Source texts of formatted documents
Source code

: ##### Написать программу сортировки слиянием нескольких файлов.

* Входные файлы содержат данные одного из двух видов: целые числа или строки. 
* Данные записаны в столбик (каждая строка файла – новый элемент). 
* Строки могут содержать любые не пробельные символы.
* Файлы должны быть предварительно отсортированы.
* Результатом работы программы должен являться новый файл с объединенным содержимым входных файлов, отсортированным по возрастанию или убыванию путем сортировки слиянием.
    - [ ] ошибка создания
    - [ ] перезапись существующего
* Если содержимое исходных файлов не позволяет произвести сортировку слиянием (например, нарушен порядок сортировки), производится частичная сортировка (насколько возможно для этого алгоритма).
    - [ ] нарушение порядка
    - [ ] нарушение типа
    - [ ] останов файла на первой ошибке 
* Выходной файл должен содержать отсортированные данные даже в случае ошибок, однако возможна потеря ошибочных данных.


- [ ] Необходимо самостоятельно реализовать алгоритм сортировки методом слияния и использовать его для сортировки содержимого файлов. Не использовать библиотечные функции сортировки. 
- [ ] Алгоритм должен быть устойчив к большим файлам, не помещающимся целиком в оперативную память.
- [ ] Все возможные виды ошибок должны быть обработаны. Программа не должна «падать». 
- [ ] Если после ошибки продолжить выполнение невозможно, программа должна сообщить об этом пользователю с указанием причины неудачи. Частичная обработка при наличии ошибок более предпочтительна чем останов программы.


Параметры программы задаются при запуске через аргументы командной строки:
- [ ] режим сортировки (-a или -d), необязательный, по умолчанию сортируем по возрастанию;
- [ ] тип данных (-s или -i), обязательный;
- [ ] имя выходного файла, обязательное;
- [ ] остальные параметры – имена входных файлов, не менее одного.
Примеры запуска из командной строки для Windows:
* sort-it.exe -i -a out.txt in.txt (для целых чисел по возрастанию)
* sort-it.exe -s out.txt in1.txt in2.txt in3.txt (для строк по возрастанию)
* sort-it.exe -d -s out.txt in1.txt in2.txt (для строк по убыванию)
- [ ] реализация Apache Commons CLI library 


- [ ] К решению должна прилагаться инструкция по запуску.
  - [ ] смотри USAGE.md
==
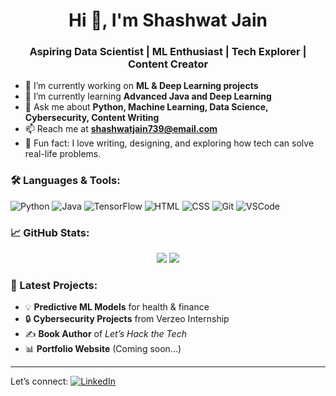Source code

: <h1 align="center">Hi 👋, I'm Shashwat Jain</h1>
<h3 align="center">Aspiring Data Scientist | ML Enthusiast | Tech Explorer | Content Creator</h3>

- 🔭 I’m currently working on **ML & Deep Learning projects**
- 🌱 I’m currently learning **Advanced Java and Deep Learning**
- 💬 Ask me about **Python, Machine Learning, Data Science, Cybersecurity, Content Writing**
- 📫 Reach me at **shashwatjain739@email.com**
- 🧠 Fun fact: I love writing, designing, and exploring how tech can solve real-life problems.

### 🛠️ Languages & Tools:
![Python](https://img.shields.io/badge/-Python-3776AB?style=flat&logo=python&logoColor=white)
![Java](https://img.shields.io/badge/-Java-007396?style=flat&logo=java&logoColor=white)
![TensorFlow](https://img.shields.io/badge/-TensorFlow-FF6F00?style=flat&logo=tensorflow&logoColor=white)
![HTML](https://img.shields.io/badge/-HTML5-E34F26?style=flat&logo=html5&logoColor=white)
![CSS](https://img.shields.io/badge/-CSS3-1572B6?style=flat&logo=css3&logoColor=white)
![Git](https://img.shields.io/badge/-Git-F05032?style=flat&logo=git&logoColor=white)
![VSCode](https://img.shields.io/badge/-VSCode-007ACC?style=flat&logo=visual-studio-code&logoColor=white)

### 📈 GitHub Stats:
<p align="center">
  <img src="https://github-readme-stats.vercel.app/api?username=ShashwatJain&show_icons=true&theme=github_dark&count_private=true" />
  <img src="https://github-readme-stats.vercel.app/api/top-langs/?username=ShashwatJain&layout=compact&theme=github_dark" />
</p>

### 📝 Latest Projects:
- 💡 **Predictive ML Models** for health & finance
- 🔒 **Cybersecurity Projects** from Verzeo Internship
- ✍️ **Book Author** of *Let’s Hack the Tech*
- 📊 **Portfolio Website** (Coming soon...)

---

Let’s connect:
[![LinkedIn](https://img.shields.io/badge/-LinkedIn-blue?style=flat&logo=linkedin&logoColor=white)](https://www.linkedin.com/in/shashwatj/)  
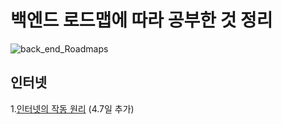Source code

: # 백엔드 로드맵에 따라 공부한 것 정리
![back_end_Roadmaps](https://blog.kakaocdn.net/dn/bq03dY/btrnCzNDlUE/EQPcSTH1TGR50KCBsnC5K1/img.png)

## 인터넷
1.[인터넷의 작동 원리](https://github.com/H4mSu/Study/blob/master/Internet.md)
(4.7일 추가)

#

● Task details
Read the entries and select each line where the word "Learning" is found.

● Task result
- 🔭 I’m currently working on **ML & Deep Learning projects**
- 🌱 I’m currently learning **Advanced Java and Deep Learning**
- 💬 Ask me about **Python, Machine Learning, Data Science, Cybersecurity, Content Writing**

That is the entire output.